_Exercise brief_: Wherever "below" appears in a line of the listing, that line should be returned.

_Available records_:
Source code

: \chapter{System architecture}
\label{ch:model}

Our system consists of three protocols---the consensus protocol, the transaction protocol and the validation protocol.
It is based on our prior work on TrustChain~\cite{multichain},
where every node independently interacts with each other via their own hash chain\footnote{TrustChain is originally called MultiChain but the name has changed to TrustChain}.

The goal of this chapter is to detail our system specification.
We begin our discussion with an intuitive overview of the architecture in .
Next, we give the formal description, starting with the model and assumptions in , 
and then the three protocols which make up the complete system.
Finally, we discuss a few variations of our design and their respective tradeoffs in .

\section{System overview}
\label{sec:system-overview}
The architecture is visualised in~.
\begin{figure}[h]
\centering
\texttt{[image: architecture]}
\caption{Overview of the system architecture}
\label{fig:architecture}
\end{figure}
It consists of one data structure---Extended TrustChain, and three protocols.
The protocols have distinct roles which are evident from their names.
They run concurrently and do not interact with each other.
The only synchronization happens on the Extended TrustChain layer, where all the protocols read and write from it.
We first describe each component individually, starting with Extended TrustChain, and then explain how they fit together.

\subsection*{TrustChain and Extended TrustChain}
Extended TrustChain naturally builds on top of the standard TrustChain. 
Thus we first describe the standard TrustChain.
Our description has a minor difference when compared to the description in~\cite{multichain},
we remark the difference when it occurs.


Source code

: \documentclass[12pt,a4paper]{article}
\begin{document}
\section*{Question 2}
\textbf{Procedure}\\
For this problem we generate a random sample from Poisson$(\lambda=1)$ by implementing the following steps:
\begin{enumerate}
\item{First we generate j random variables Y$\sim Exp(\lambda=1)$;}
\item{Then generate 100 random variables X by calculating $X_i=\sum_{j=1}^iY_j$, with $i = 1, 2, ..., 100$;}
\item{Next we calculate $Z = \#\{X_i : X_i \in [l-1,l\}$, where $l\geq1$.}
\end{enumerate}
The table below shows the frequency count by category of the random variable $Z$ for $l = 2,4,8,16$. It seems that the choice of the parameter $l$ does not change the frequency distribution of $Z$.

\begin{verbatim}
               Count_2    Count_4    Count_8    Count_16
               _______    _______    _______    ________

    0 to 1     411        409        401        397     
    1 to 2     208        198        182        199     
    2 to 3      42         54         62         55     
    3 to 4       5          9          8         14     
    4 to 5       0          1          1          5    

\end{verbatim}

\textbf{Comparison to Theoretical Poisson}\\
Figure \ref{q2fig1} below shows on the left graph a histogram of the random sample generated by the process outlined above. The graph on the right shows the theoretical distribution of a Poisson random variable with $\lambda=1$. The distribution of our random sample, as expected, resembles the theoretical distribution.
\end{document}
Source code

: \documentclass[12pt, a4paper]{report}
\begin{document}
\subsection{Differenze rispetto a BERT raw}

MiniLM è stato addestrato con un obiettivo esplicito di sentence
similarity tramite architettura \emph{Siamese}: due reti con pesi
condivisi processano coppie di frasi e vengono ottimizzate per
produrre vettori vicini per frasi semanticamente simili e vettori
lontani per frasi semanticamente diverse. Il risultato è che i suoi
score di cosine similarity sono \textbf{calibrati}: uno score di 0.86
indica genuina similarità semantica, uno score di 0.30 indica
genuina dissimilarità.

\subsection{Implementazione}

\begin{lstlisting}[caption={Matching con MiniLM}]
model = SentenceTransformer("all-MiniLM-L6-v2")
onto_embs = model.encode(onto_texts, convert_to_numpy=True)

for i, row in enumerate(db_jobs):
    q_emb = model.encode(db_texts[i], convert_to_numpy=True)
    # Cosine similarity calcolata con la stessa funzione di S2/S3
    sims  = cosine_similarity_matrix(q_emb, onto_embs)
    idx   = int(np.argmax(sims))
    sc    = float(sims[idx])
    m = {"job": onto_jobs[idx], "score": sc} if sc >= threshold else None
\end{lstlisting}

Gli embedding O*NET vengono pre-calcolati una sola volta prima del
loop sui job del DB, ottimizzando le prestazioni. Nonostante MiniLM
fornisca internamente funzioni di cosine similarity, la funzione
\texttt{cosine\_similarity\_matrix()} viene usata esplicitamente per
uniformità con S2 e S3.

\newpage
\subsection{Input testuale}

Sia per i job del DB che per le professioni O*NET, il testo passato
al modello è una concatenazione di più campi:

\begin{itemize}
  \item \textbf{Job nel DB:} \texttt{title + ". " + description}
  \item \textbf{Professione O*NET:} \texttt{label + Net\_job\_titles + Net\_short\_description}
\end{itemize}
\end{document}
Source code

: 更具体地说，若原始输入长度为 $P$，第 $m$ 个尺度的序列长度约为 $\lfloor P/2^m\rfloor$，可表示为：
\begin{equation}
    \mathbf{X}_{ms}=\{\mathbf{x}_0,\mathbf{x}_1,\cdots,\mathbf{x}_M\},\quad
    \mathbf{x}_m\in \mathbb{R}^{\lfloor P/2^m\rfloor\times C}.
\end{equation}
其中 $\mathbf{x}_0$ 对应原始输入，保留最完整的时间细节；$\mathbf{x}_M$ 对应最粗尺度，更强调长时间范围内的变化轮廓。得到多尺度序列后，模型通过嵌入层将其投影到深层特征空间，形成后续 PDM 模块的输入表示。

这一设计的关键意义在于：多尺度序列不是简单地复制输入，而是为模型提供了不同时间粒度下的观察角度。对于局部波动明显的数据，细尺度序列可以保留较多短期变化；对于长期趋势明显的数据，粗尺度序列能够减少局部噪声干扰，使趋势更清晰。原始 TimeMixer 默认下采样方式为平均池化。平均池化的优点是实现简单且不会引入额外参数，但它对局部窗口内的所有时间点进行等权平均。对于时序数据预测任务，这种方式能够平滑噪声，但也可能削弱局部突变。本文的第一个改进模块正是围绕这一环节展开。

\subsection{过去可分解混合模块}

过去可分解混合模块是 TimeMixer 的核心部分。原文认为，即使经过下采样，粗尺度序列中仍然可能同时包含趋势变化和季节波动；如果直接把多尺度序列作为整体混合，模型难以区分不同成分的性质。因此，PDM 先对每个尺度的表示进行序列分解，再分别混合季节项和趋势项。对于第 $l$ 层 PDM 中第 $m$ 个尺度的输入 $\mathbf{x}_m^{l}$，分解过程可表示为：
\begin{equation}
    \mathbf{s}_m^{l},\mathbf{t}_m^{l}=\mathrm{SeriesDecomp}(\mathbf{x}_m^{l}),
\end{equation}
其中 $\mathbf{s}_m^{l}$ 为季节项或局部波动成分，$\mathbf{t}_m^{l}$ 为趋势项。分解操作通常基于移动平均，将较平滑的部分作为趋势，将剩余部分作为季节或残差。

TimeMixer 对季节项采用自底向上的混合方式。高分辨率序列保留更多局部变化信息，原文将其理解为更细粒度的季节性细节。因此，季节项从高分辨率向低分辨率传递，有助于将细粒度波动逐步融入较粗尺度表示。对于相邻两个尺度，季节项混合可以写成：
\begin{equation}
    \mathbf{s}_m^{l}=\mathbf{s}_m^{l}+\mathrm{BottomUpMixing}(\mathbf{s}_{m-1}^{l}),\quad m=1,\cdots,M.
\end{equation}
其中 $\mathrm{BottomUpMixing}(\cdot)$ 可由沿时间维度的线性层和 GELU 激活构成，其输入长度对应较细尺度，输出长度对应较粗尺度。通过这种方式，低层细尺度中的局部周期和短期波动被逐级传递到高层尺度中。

_Result for this task_:
The table below shows the frequency count by category of the random variable $Z$ for $l = 2,4,8,16$. It seems that the choice of the parameter $l$ does not change the frequency distribution of $Z$.
Figure \ref{q2fig1} below shows on the left graph a histogram of the random sample generated by the process outlined above. The graph on the right shows the theoretical distribution of a Poisson random variable with $\lambda=1$. The distribution of our random sample, as expected, resembles the theoretical distribution.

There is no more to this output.